==== Data for processing ====
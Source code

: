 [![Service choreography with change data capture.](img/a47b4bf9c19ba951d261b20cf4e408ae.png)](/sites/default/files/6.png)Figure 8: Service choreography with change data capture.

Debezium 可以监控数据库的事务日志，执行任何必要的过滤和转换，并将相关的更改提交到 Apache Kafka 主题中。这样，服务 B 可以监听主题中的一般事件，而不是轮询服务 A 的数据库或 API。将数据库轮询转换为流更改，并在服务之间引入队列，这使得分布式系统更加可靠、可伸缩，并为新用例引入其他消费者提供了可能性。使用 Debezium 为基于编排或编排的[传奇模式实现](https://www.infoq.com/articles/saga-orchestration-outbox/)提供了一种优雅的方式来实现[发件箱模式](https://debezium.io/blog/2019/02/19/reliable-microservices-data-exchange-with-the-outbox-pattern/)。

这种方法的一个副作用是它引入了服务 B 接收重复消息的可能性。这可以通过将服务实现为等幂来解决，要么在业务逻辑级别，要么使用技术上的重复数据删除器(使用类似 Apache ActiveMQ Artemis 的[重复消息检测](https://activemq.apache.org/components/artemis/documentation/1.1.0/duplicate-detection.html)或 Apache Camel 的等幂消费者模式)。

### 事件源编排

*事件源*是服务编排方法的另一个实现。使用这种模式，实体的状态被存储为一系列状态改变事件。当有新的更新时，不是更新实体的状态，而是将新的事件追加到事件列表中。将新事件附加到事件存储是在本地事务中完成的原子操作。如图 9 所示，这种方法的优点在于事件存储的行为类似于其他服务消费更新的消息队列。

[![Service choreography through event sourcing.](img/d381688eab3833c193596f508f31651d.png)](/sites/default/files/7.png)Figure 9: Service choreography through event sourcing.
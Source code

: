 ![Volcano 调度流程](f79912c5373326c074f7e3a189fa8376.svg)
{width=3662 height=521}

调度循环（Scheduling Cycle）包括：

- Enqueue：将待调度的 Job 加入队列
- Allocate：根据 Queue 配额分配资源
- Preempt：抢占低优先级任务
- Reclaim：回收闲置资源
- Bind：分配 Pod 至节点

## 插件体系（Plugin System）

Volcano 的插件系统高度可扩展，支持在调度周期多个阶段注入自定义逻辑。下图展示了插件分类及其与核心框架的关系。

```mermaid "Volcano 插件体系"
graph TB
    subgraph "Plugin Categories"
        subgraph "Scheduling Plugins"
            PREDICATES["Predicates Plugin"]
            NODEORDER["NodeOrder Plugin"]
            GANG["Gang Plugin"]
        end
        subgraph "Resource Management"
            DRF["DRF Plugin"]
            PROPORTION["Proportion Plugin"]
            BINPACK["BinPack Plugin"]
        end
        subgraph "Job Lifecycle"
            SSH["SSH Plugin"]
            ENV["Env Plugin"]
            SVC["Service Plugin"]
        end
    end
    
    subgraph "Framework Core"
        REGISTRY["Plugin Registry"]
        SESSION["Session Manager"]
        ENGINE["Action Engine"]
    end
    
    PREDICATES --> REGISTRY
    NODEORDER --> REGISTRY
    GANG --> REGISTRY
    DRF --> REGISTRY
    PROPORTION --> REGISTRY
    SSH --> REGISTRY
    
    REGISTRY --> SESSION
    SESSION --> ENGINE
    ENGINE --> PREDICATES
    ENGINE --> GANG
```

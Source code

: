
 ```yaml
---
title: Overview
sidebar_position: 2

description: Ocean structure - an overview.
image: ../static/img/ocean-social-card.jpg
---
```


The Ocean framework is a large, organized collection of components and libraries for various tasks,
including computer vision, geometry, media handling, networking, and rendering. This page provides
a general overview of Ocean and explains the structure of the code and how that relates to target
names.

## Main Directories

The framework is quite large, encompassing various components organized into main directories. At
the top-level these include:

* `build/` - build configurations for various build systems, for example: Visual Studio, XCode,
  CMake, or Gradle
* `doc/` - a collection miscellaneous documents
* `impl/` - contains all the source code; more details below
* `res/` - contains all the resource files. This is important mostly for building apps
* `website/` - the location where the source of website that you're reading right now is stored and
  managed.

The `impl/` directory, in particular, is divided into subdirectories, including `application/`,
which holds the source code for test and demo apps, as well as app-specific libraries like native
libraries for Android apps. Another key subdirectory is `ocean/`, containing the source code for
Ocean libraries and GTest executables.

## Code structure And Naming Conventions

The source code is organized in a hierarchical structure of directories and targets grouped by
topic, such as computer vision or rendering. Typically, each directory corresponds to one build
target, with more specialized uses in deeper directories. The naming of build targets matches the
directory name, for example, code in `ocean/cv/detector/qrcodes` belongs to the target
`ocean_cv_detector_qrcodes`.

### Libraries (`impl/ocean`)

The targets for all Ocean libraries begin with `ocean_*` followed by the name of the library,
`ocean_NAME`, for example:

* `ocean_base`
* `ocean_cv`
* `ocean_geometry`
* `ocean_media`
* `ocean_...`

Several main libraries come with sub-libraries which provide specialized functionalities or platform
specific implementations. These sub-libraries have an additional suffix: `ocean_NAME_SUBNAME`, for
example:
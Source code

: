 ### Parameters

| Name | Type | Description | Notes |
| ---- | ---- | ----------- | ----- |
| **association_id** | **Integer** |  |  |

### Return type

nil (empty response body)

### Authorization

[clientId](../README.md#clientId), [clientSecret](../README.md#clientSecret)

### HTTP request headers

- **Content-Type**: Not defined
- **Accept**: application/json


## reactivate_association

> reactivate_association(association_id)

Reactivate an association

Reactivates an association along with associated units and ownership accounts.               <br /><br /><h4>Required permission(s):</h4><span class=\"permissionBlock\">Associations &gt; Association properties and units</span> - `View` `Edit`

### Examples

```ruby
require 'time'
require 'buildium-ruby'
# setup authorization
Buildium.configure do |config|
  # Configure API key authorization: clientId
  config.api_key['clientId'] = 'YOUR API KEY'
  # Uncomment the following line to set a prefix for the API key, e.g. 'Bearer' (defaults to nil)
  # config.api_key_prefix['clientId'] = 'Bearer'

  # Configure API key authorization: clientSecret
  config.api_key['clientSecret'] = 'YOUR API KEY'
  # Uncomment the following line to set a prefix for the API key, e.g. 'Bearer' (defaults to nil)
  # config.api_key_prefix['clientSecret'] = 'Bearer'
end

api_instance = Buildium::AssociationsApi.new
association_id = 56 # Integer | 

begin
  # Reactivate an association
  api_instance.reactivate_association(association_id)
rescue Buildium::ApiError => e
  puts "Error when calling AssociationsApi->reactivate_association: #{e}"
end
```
====
What you need to do — Pull every line with the string "organized" out of the material.

Solution to the problem —
The Ocean framework is a large, organized collection of components and libraries for various tasks,
The framework is quite large, encompassing various components organized into main directories. At
The source code is organized in a hierarchical structure of directories and targets grouped by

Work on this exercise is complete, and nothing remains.